Nitro raised his weapon. “Step away from the exit.” Salis didn’t seem like the kind of guy who took orders from anyone, so they were going to have to do this the hard way.
Salis ignored him. “You think you’re saving her,” he said conversationally as though Nitro didn’t threaten him. “But girls like Renee don’t survive without men like us. She latches on and expects to be saved because she never learned to save herself.
He underestimated Aurora, and that was going to be his last mistake. Nitro lunged for him, not letting him get another word out. The fight was brutal as fists hit bones, and breath was knocked clean out of lungs.
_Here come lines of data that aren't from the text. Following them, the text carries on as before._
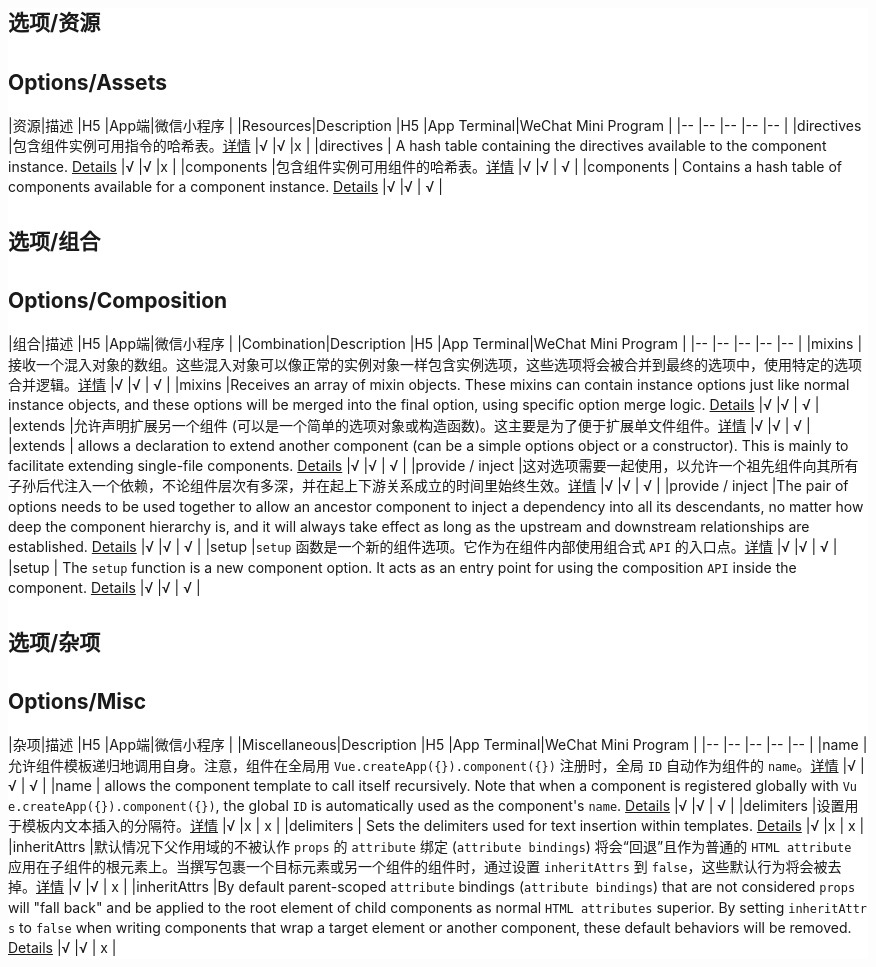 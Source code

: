 
## 选项/资源
## Options/Assets


|资源|描述	|H5		|App端|微信小程序  |
|Resources|Description |H5 |App Terminal|WeChat Mini Program |
|--	|--	|--	|--	|--	|
|directives	|包含组件实例可用指令的哈希表。[详情](https://v3.cn.vuejs.org/api/options-assets.html#directives)	|√	|√	|x	|
|directives | A hash table containing the directives available to the component instance. [Details](https://v3.cn.vuejs.org/api/options-assets.html#directives) |√ |√ |x |
|components	|包含组件实例可用组件的哈希表。[详情](https://v3.cn.vuejs.org/api/options-assets.html#components)	|√	|√	| √	|
|components | Contains a hash table of components available for a component instance. [Details](https://v3.cn.vuejs.org/api/options-assets.html#components) |√ |√ | √ |


## 选项/组合
## Options/Composition


|组合|描述	|H5		|App端|微信小程序  |
|Combination|Description |H5 |App Terminal|WeChat Mini Program |
|--	|--	|--	|--	|--	|
|mixins	|接收一个混入对象的数组。这些混入对象可以像正常的实例对象一样包含实例选项，这些选项将会被合并到最终的选项中，使用特定的选项合并逻辑。[详情](https://v3.cn.vuejs.org/api/options-composition.html#mixins)	|√	|√	| √	|
|mixins |Receives an array of mixin objects. These mixins can contain instance options just like normal instance objects, and these options will be merged into the final option, using specific option merge logic. [Details](https://v3.cn.vuejs.org/api/options-composition.html#mixins) |√ |√ | √ |
|extends	|允许声明扩展另一个组件 (可以是一个简单的选项对象或构造函数)。这主要是为了便于扩展单文件组件。[详情](https://v3.cn.vuejs.org/api/options-composition.html#extends)	|√	|√	| √	|
|extends | allows a declaration to extend another component (can be a simple options object or a constructor). This is mainly to facilitate extending single-file components. [Details](https://v3.cn.vuejs.org/api/options-composition.html#extends) |√ |√ | √ |
|provide / inject	|这对选项需要一起使用，以允许一个祖先组件向其所有子孙后代注入一个依赖，不论组件层次有多深，并在起上下游关系成立的时间里始终生效。[详情](https://v3.cn.vuejs.org/api/options-composition.html#provide-inject)	|√	|√	| √	|
|provide / inject |The pair of options needs to be used together to allow an ancestor component to inject a dependency into all its descendants, no matter how deep the component hierarchy is, and it will always take effect as long as the upstream and downstream relationships are established. [Details](https://v3.cn.vuejs.org/api/options-composition.html#provide-inject) |√ |√ | √ |
|setup	|`setup` 函数是一个新的组件选项。它作为在组件内部使用组合式 `API` 的入口点。[详情](https://v3.cn.vuejs.org/api/options-composition.html#setup)	|√	|√	| √	|
|setup | The `setup` function is a new component option. It acts as an entry point for using the composition `API` inside the component. [Details](https://v3.cn.vuejs.org/api/options-composition.html#setup) |√ |√ | √ |



## 选项/杂项
## Options/Misc


|杂项|描述	|H5		|App端|微信小程序  |
|Miscellaneous|Description |H5 |App Terminal|WeChat Mini Program |
|--	|--	|--	|--	|--	|
|name	|允许组件模板递归地调用自身。注意，组件在全局用 `Vue.createApp({}).component({})` 注册时，全局 `ID` 自动作为组件的 `name`。[详情](https://v3.cn.vuejs.org/api/options-misc.html#name)	|√	|√	| √	|
|name | allows the component template to call itself recursively. Note that when a component is registered globally with `Vue.createApp({}).component({})`, the global `ID` is automatically used as the component's `name`. [Details](https://v3.cn.vuejs.org/api/options-misc.html#name) |√ |√ | √ |
|delimiters	|设置用于模板内文本插入的分隔符。[详情](https://v3.cn.vuejs.org/api/options-misc.html#delimiters)	|√	|x	| x	|
|delimiters | Sets the delimiters used for text insertion within templates. [Details](https://v3.cn.vuejs.org/api/options-misc.html#delimiters) |√ |x | x |
|inheritAttrs	|默认情况下父作用域的不被认作 `props` 的 `attribute` 绑定 (`attribute bindings`) 将会“回退”且作为普通的 `HTML attribute` 应用在子组件的根元素上。当撰写包裹一个目标元素或另一个组件的组件时，通过设置 `inheritAttrs` 到 `false`，这些默认行为将会被去掉。[详情](https://v3.cn.vuejs.org/api/options-misc.html#inheritattrs)	|√	|√	| x	|
|inheritAttrs |By default parent-scoped `attribute` bindings (`attribute bindings`) that are not considered `props` will "fall back" and be applied to the root element of child components as normal `HTML attributes` superior. By setting `inheritAttrs` to `false` when writing components that wrap a target element or another component, these default behaviors will be removed. [Details](https://v3.cn.vuejs.org/api/options-misc.html#inheritattrs) |√ |√ | x |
Salis was trained, disciplined, and dangerous in a way that spoke of old violence and instincts. But Nitro was relentless. His purpose was sharp with every move.
Salis went for a knife, and Nitro broke his wrist with just one snap. The blade clattered to the floor as Nitro drove Salis back over a table, wood splintering under the impact. Salis snarled, his control cracking as he landed on the concrete floor.
“She belongs to the Saints. Her father sold her to me,” Salis spat. “That makes her mine forever.”
Nitro slammed his forearm into Salis’s throat and leaned in close enough to smell his rancid breath. “She escaped,” Nitro said quietly. “That makes you nothing but the asshole who lost her. She doesn’t belong to you or anyone.”
Salis’s eyes flicked past him to the door, and Nitro could tell that Aurora had walked into the room. He felt the shift in the air and reacted instantly, spinning and firing his gun at the Saint who had lined her up in his sights to shoot her. The guy fell to the floor as Aurora screamed Nitro’s name.
When he turned back, Salis was scrambling, desperate now, blood streaking down his jaw. Nitro caught him by the collar and slammed him against the wall. “This ends tonight,” Nitro said. “The Saints end tonight.”
Salis smiled through blood that dripped from his busted lip. “You can’t kill the Saints. If you take me out, someone will be taking my place before the sun comes up. The Saints will never let her go.”
Nitro’s voice was like ice. “I’m willing to take that chance,” he said. Sirens wailed in the distance, and Nitro knew that his guys had called in the cavalry. The Saints were scattering as though they knew that the net was closing in around them.
Nitro dragged Salis toward the back door, toward the waiting Iron Vipers and the reckoning that didn’t require a gunshot to be permanent. If they waited around, the cops would take them all into custody, and this nightmare would never end. No, he planned on letting the Iron Vipers take care of the Saints’ Prez. It seemed fitting to let Torque handle their new rival club.